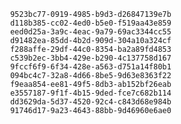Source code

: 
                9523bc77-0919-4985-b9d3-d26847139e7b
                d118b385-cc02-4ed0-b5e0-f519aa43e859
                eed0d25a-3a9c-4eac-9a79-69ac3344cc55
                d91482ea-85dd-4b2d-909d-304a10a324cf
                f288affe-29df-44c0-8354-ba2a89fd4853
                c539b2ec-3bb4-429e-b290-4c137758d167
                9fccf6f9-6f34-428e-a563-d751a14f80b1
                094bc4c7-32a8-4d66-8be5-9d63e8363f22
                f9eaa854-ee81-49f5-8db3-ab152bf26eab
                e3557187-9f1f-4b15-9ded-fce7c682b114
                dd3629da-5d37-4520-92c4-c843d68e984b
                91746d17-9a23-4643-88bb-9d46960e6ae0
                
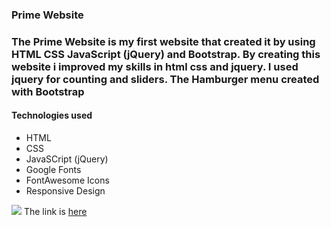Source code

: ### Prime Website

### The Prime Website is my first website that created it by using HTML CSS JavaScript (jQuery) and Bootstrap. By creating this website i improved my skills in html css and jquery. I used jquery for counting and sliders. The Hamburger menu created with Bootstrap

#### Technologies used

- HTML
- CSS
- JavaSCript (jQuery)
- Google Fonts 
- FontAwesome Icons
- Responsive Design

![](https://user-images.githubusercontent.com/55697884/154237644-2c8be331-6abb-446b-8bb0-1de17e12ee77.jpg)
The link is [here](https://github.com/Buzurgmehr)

...

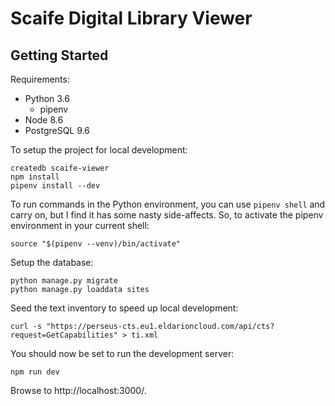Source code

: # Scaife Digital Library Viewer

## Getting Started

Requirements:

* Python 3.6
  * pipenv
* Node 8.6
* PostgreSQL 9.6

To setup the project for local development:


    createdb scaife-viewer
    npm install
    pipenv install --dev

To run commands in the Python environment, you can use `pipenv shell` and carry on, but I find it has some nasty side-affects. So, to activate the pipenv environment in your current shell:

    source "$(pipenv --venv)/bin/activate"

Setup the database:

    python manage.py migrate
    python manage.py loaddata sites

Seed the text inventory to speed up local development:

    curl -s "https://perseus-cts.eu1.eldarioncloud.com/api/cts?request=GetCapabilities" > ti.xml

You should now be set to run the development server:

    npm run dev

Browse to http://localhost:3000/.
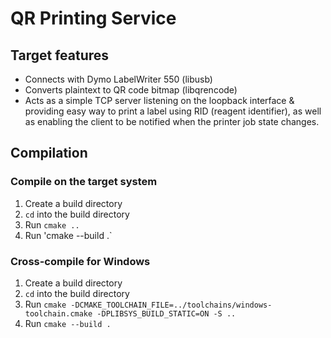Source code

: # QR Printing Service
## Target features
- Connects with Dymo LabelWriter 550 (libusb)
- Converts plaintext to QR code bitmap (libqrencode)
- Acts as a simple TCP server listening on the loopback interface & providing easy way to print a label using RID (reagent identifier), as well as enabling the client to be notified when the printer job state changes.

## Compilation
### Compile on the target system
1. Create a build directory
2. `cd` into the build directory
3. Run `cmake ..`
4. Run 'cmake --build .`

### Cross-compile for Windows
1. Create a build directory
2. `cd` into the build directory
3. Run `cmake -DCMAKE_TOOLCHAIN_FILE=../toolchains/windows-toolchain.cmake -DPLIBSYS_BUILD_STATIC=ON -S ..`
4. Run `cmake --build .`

- PROBLEM TO WORK ON -
Above, find the line holding "d91482ea-85dd-4b2d-909d-304a10a324cf" and the line holding "The link is". Print exactly those two lines and every line between them, but no pictures.

- WRITTEN ANSWER -
                d91482ea-85dd-4b2d-909d-304a10a324cf
                f288affe-29df-44c0-8354-ba2a89fd4853
                c539b2ec-3bb4-429e-b290-4c137758d167
                9fccf6f9-6f34-428e-a563-d751a14f80b1
                094bc4c7-32a8-4d66-8be5-9d63e8363f22
                f9eaa854-ee81-49f5-8db3-ab152bf26eab
                e3557187-9f1f-4b15-9ded-fce7c682b114
                dd3629da-5d37-4520-92c4-c843d68e984b
                91746d17-9a23-4643-88bb-9d46960e6ae0
                
Source code

: ### Prime Website

### The Prime Website is my first website that created it by using HTML CSS JavaScript (jQuery) and Bootstrap. By creating this website i improved my skills in html css and jquery. I used jquery for counting and sliders. The Hamburger menu created with Bootstrap

#### Technologies used

- HTML
- CSS
- JavaSCript (jQuery)
- Google Fonts 
- FontAwesome Icons
- Responsive Design

![](https://user-images.githubusercontent.com/55697884/154237644-2c8be331-6abb-446b-8bb0-1de17e12ee77.jpg)
The link is [here](https://github.com/Buzurgmehr)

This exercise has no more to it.